NOT TO BE PUBLISHED IN THE OFFICIAL REPORTS California Rules of Court, rule 8.1115(a), prohibits courts and parties from citing or relying on opinions not certified for publication or ordered published, except as specified by rule 8.1115(b). This opinion has not been certified for publication or ordered published for purposes of rule 8.1115. (Super. Ct. Nos. JJV066296D, JJV066296E, JJV066296F)
OPINION
THE COURT ORIGINAL PROCEEDINGS; petition for extraordinary writ review. Robin L. Wolfe, Judge. Carrie M., in pro. per., for Petitioner. No appearance for Respondent. No appearance for Real Party in Interest.
Before Levy, Acting P.J., Peña, J. and Smith, J.
-ooOoo-
Petitioner Carrie M. (mother), in propria persona, seeks an extraordinary writ under California Rules of Court, rule 8.450, directing the juvenile court to return her children, five-year-old Carlos R., three-year-old Daisy R. and one-year-old R.R., to her custody.
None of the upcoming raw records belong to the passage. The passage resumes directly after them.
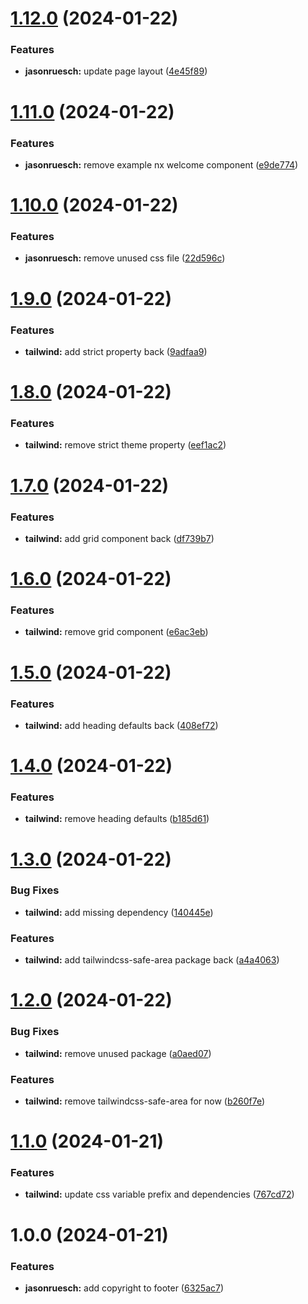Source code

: # [1.12.0](https://github.com/jasonruesch/jasonruesch/compare/jasonruesch-v1.11.0...jasonruesch-v1.12.0) (2024-01-22)


### Features

* **jasonruesch:** update page layout ([4e45f89](https://github.com/jasonruesch/jasonruesch/commit/4e45f89953a1d6b2672d189855b6bce468b47d5f))

# [1.11.0](https://github.com/jasonruesch/jasonruesch/compare/jasonruesch-v1.10.0...jasonruesch-v1.11.0) (2024-01-22)


### Features

* **jasonruesch:** remove example nx welcome component ([e9de774](https://github.com/jasonruesch/jasonruesch/commit/e9de7743e790a8e80e48a8494e12b23c17d4eaa3))

# [1.10.0](https://github.com/jasonruesch/jasonruesch/compare/jasonruesch-v1.9.0...jasonruesch-v1.10.0) (2024-01-22)


### Features

* **jasonruesch:** remove unused css file ([22d596c](https://github.com/jasonruesch/jasonruesch/commit/22d596c3ba6bd8beb1d14cb25bad57056b40a8ac))

# [1.9.0](https://github.com/jasonruesch/jasonruesch/compare/jasonruesch-v1.8.0...jasonruesch-v1.9.0) (2024-01-22)


### Features

* **tailwind:** add strict property back ([9adfaa9](https://github.com/jasonruesch/jasonruesch/commit/9adfaa982e47d9a1cc3bbd39e06afcd27941ea8d))

# [1.8.0](https://github.com/jasonruesch/jasonruesch/compare/jasonruesch-v1.7.0...jasonruesch-v1.8.0) (2024-01-22)


### Features

* **tailwind:** remove strict theme property ([eef1ac2](https://github.com/jasonruesch/jasonruesch/commit/eef1ac263a59cebe1013cbb6c50b2b7a5de40a54))

# [1.7.0](https://github.com/jasonruesch/jasonruesch/compare/jasonruesch-v1.6.0...jasonruesch-v1.7.0) (2024-01-22)


### Features

* **tailwind:** add grid component back ([df739b7](https://github.com/jasonruesch/jasonruesch/commit/df739b704f0e219516b68a1e3e0b6aaf88eca205))

# [1.6.0](https://github.com/jasonruesch/jasonruesch/compare/jasonruesch-v1.5.0...jasonruesch-v1.6.0) (2024-01-22)


### Features

* **tailwind:** remove grid component ([e6ac3eb](https://github.com/jasonruesch/jasonruesch/commit/e6ac3ebe75fddaa1b6761073251e062b66542874))

# [1.5.0](https://github.com/jasonruesch/jasonruesch/compare/jasonruesch-v1.4.0...jasonruesch-v1.5.0) (2024-01-22)


### Features

* **tailwind:** add heading defaults back ([408ef72](https://github.com/jasonruesch/jasonruesch/commit/408ef72ee70b3cc39e2a65c36eb92672ba19fd3d))

# [1.4.0](https://github.com/jasonruesch/jasonruesch/compare/jasonruesch-v1.3.0...jasonruesch-v1.4.0) (2024-01-22)


### Features

* **tailwind:** remove heading defaults ([b185d61](https://github.com/jasonruesch/jasonruesch/commit/b185d61103d900dbac69b02bea95c7fd832bb24e))

# [1.3.0](https://github.com/jasonruesch/jasonruesch/compare/jasonruesch-v1.2.0...jasonruesch-v1.3.0) (2024-01-22)


### Bug Fixes

* **tailwind:** add missing dependency ([140445e](https://github.com/jasonruesch/jasonruesch/commit/140445ea9d0e4ba9f995734a7177b8b41860eea3))


### Features

* **tailwind:** add tailwindcss-safe-area package back ([a4a4063](https://github.com/jasonruesch/jasonruesch/commit/a4a4063fc005f1450b1e57f90b8e58620df79c9f))

# [1.2.0](https://github.com/jasonruesch/jasonruesch/compare/jasonruesch-v1.1.0...jasonruesch-v1.2.0) (2024-01-22)


### Bug Fixes

* **tailwind:** remove unused package ([a0aed07](https://github.com/jasonruesch/jasonruesch/commit/a0aed0736bad66e425b03b2f50e596ebacb3ae28))


### Features

* **tailwind:** remove tailwindcss-safe-area for now ([b260f7e](https://github.com/jasonruesch/jasonruesch/commit/b260f7ebfcce2f5c11ab255219e7f5e1b07d21ac))

# [1.1.0](https://github.com/jasonruesch/jasonruesch/compare/jasonruesch-v1.0.0...jasonruesch-v1.1.0) (2024-01-21)


### Features

* **tailwind:** update css variable prefix and dependencies ([767cd72](https://github.com/jasonruesch/jasonruesch/commit/767cd724da00da0f6c55c0d58f45f091ec80610c))

# 1.0.0 (2024-01-21)


### Features

* **jasonruesch:** add copyright to footer ([6325ac7](https://github.com/jasonruesch/jasonruesch/commit/6325ac7caf04a6365b773618c9d906ebd9afe200))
At a combined status review/dispositional hearing on October 7, 2019, the court terminated mother's reunification services for Carlos and Daisy, denied her reunification services for R.R. and set a Welfare and Institutions Code section 366.26 hearing for February 3, 2020, as to all three children. Daisy and R.R. are "Indian" children as defined by the Indian Child Welfare Act (25 U.S.C., § 1901 et seq. (ICWA)). (25 U.S.C. § 1903(4).) Mother contends social workers from the Tulare County Human Services Agency (agency) violated several provisions of the ICWA in removing Daisy from her custody. She asks this court to review her case for "improper removal, active efforts and improper placement." We deny the petition.
Statutory references are to the Welfare and Institutions Code unless otherwise indicated.
PROCEDURAL AND FACTUAL SUMMARY
On July 11, 2018, social worker Karina V. contacted mother and Keith R., Daisy's father, in response to a report mother made approximately two weeks before that Keith raped her. Mother was using methamphetamine and alcohol and there was no electricity in the home. Karina observed mother was restless and unfocused with slurred and rapid speech. Keith avoided eye contact with Karina but was able to answer questions clearly. He said he and Daisy were registered tribal members of the Tule River Tribe.
Actually, Keith was a registered member and Daisy was enrolled. Her membership was pending.
Mother admitted using methamphetamine but said she stopped using two weeks before when she found out she was five months pregnant. She said she participated in multiple drug treatment programs, the most recent being five years before. She knew all there was to know about drug recovery and did not need supportive services. She denied Keith sexually assaulted her and did not believe he would hurt Daisy. She admitted she and Keith engaged in domestic violence in the past but not in Daisy's presence.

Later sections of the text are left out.